Friday, April 22, 2016

[Paleontology • 2016] First Sauropod Bones from Italy Offer New Insights on The Radiation of Titanosauria between Africa and Europe


Titanosauria gen. et sp. indet.
Possible reconstruction of the Italian sauropod 

Highligths
• Referable to Titanosauria gen. et sp. indet., earliest record in southern Europe.
• An Aptian–Albian basal titanosaurian with bizarre orientation of the zygapophyseal facets.
• Further evidence of Early Cretaceous sporadic connection between Africa and Europe.

Abstract
Here we describe the first sauropod skeletal remains from the Italian peninsula that also represent the earliest record of titanosaurs in Southern Europe. Scattered bones, including an almost complete anterior caudal vertebra, were found in Cretaceous (Aptian–Albian) marine deposits, some 50 km East of Rome. The vertebra shows a bizarre and perhaps unique orientation of the zygapophyseal articular facets that renders their interpretation problematic. Phylogenetic retrofitting tests support the placement of the Italian titanosaur among basal lithostrotians. Palaeobiogeographic analysis based on the resulting phyletic relationships suggests an Afro-Eurasian route for the ancestors of the Italian titanosaur, a scenario compatible with the palaeogeographic evolution of the Italian microplates during the Cretaceous. Together with previously recorded titanosaurian-like ichnites from a Cenomanian locality in Latium, this new find suggests a quite long emersion for the Apenninic carbonate platform. We suggest that the Italian titanosaur was member of a population that crossed the western Tethys Sea through a “filtering bridge” composed of a chain of ephemeral islands and peninsulae, known as Periadriatic (Adria) carbonate platforms, that connected sporadically Africa and Europe since the Early Cretaceous.

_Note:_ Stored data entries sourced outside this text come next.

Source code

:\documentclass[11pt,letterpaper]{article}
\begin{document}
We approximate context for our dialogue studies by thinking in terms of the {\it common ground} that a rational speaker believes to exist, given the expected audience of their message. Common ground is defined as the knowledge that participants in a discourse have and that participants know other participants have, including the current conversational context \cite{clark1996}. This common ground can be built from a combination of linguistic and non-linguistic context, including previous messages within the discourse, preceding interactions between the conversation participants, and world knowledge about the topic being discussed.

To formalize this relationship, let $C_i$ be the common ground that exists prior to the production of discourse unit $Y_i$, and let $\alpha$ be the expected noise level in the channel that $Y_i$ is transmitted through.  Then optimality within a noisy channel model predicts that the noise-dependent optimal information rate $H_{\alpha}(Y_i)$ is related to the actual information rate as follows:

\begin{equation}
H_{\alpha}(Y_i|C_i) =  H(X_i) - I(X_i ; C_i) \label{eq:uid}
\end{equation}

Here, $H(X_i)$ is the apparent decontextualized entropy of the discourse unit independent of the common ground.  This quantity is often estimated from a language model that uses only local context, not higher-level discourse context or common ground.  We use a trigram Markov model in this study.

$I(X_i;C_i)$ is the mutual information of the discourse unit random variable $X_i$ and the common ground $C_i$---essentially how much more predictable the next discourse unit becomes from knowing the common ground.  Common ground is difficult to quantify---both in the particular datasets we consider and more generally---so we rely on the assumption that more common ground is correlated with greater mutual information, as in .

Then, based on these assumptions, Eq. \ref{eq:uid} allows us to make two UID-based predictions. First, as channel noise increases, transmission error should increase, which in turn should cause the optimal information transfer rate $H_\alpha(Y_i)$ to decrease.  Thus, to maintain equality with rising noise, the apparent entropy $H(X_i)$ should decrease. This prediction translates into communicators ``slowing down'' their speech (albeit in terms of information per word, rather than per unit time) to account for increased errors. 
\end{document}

Keywords: Sauropoda; Titanosauria; Early Cretaceous; Aptian–Albian; Italy; Palaeobiogeography




Systematic palaeontology

Dinosauria Owen, 1842
Saurischia Seeley, 1887
Sauropoda Marsh, 1878

Titanosauriformes Salgado, Coria and Calvo, 1997
Titanosauria Bonaparte and Coria, 1993

Titanosauria gen. et sp. indet.

Material: Three disarticulated bones, deposited at the Museo di Storia Naturale di Milano (MSNM), Milan, Italy: one anterior caudal vertebra (MSNM V7157), one portion of scapular blade or of ischial/pubic shaft (MSNM V7158), and another -possibly pelvic- bone fragment (MSNM V7159).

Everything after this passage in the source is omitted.